## Task instructions
Restate the full set of records exactly, word for word.
─── Exercise inputs ───
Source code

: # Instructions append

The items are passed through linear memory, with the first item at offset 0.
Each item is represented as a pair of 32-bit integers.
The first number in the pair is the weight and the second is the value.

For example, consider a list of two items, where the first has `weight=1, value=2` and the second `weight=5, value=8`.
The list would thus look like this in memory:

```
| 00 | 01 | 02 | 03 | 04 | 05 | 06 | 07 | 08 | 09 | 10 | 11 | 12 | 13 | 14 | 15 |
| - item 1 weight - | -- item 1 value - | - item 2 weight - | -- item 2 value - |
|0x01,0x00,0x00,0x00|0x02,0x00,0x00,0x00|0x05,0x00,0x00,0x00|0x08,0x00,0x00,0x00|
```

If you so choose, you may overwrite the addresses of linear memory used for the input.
───
## Solved problem
Source code

: # Instructions append

The items are passed through linear memory, with the first item at offset 0.
Each item is represented as a pair of 32-bit integers.
The first number in the pair is the weight and the second is the value.

For example, consider a list of two items, where the first has `weight=1, value=2` and the second `weight=5, value=8`.
The list would thus look like this in memory:

```
| 00 | 01 | 02 | 03 | 04 | 05 | 06 | 07 | 08 | 09 | 10 | 11 | 12 | 13 | 14 | 15 |
| - item 1 weight - | -- item 1 value - | - item 2 weight - | -- item 2 value - |
|0x01,0x00,0x00,0x00|0x02,0x00,0x00,0x00|0x05,0x00,0x00,0x00|0x08,0x00,0x00,0x00|
```

If you so choose, you may overwrite the addresses of linear memory used for the input.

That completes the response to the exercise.